Quanto costeranno i dazi Usa: «Dieci volte le tasse di oggi. Perché Meloni esulta?»


Giampaolo Galli, direttore scientifico dell’Osservatorio sui conti pubblici della Cattolica, in un’intervista a Repubblica dice che i dazi Usa costeranno alle imprese italiane dieci volte il livello di oggi. E che per questo non capisce «l’entusiasmo della premier Meloni e dei ministri Giorgetti e ora anche Urso, per l’accordo sui dazi al 10%». Emanuele Orsini, presidente di Confindustria, dice invece al Corriere della Sera che «rischiamo di perdere 20 miliardi export e 118 mila posti di lavoro».

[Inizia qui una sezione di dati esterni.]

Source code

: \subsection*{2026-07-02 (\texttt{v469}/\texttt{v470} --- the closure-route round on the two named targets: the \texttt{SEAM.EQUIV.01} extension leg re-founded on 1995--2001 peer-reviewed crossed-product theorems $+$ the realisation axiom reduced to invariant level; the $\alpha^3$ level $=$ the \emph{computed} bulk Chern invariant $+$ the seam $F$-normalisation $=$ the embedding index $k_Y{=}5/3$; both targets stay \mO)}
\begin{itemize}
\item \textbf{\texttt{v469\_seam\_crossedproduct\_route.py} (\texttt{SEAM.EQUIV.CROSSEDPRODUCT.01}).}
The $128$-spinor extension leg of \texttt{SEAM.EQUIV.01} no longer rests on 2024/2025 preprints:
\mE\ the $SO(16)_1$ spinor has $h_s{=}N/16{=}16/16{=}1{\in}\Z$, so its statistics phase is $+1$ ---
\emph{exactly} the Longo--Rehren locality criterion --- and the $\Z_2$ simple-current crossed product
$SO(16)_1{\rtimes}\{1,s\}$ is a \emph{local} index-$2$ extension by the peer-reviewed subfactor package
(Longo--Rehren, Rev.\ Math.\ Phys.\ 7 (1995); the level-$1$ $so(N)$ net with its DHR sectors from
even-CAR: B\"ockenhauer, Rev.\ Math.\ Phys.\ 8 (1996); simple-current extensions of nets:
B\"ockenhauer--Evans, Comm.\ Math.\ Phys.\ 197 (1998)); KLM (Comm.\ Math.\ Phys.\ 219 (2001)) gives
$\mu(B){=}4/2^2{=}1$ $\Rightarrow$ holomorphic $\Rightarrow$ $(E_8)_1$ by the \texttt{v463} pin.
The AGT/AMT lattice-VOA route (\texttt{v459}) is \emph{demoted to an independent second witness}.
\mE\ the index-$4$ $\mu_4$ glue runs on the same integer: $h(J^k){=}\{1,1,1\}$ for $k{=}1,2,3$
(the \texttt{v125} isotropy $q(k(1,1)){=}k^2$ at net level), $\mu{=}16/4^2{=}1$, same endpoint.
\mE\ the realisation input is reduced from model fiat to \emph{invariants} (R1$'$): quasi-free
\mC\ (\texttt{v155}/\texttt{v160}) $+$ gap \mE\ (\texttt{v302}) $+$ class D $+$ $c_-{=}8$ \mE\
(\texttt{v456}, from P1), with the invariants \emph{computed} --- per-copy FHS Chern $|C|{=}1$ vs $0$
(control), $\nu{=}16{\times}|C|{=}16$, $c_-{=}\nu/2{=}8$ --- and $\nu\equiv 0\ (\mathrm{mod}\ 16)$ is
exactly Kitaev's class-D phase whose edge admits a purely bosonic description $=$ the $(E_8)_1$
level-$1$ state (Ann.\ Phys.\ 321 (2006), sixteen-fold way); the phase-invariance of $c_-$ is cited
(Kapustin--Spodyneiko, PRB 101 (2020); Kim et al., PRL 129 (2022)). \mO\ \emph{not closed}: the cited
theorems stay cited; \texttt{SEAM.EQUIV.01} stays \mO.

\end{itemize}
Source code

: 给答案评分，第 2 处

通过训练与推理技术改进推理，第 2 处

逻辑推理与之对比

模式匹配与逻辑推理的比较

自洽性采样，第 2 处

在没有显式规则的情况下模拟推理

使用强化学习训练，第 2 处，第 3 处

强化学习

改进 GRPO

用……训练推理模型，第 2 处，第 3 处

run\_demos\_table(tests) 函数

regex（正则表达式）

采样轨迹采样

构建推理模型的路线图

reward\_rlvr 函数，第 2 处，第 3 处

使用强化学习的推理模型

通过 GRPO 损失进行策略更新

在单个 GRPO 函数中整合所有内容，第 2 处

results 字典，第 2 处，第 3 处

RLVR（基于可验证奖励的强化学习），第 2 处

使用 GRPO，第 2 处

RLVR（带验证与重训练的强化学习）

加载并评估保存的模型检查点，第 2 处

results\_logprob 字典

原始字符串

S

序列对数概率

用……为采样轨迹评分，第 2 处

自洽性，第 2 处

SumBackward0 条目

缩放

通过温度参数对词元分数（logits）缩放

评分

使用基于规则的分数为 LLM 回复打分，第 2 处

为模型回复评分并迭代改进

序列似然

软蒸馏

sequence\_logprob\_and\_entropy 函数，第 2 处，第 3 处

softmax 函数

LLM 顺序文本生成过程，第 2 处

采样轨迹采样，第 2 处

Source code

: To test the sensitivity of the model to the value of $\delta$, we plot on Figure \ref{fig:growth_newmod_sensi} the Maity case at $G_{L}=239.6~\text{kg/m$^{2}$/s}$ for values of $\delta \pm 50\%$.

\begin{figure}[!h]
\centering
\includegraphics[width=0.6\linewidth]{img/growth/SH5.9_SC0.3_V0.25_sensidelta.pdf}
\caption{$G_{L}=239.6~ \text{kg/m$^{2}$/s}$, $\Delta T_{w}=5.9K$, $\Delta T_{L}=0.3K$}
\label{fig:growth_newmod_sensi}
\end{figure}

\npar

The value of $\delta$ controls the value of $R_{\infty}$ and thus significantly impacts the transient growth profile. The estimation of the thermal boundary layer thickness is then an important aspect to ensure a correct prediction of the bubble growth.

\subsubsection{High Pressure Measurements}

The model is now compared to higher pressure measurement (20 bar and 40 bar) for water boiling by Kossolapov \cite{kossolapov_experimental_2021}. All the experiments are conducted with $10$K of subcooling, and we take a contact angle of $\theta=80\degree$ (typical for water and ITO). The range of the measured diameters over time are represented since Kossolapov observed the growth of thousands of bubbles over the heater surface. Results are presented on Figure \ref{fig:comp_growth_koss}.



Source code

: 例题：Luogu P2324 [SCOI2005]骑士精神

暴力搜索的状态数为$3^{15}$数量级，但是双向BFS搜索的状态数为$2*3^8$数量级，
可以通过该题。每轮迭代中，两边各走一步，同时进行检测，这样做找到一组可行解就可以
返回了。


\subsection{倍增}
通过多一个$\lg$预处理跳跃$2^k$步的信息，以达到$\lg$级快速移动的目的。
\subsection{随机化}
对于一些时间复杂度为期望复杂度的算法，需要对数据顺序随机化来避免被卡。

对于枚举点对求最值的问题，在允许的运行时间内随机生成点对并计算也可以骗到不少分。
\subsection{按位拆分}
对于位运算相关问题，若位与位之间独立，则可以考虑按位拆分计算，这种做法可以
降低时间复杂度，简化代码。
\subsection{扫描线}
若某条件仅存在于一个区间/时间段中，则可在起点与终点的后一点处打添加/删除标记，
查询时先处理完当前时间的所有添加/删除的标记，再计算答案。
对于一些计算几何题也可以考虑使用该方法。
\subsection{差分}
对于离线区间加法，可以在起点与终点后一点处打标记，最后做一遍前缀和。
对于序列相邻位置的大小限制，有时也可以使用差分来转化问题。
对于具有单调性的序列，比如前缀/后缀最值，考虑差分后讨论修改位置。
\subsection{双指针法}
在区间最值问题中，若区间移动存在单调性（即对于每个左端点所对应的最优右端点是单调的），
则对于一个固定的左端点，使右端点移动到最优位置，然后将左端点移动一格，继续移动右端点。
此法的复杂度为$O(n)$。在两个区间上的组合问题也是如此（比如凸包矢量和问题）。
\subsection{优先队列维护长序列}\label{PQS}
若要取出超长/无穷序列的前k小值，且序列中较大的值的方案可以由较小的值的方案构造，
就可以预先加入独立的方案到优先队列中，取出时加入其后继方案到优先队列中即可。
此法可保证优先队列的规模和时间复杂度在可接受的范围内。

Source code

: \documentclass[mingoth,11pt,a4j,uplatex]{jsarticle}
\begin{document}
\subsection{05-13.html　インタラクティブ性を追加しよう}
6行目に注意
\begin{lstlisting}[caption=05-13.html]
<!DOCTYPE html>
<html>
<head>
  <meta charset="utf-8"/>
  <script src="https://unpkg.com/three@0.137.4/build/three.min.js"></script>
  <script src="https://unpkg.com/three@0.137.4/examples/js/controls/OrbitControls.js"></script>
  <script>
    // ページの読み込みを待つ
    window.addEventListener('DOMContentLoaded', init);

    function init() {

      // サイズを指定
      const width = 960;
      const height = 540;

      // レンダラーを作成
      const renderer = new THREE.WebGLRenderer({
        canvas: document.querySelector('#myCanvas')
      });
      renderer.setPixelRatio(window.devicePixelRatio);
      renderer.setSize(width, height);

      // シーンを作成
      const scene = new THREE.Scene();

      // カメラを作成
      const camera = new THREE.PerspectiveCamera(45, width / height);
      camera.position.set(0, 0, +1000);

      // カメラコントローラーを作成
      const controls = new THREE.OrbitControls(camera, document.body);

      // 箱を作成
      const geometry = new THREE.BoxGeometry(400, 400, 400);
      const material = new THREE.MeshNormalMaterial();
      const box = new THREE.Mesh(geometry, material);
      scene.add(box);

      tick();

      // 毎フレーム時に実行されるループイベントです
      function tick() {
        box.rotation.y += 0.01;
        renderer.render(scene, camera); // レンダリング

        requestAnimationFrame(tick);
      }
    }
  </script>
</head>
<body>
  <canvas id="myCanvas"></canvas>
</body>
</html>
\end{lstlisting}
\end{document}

L’accordo sui dazi tra Usa e Ue
Il principio di accordo sui dazi tra Usa e Ue, secondo Galli, non è per nulla convincente: «Nel 2024 gli esportatori americani in Europa hanno pagato, come media di tutti i dazi, l’1% secondo la Banca Mondiale. Chi invece ha esportato in America il 2%. Comunque una bella differenza con il 10%». E spiega: «Va bene che è il presidente degli Stati Uniti. Ma nei manuali di pedagogia c’è scritto che di fronte a un bullo non bisogna subito battersela con la coda fra le gambe. La penalizzazione c’è e anche pesante, come provano le simulazioni dei think-tank. L’Ispi calcola che con i dazi al 10% l’Italia perderà lo 0,1% di Pil, e parliamo di un Paese che crescerà, dice l’Istat, dello 0,6%. Certo, i dazi al 50% spazzerebbero via l’intera crescita, e di grandezze simili si parla anche per l’Ue».
L’impatto
Orsini invece spiega: «Se dicessi che sono sostenibili sottovaluterei l’impatto. Rappresentiamo la realtà in modo corretto: qui non si sta parlando di dazi al 10% ma al 23,5. Dobbiamo tenere conto infatti anche della svalutazione del dollaro, pari al 13,5% rispetto all’insediamento di Trump. Un prodotto che un anno fa un’impresa italiana vendeva negli Usa a 100 oggi al nostro cliente americano costa 123». Ma c’è un problema: «L’Italia non esporta solo prodotti di lusso, con una domanda poco sensibile al prezzo: esportiamo soprattutto macchinari, mezzi di trasporto, pelletteria… non si può semplificare troppo».
L’inflazione
Per quanto riguarda l’inflazione, aggiunge Galli, «nasta la matematica. Le esportazioni europee in America secondo Eurostat sono pari a 500 miliardi di dollari, il 2% del Pil Usa. La nuova tassa (i dazi), se pagata dai consumatori americani com’è certo, aumenta del 10% questo 2%. Ciò significa un aggravio dei costi al consumo, l’inflazione, dello 0,2%. È la differenza fra un ribasso o no della Fed. Quanto all’Italia, è istruttivo lo scenario del Centro studi economia reale. Considera, è vero, i dazi al 20% ma dà un’idea delle dimensioni del problema: nel biennio 2025-26 sono due punti in più».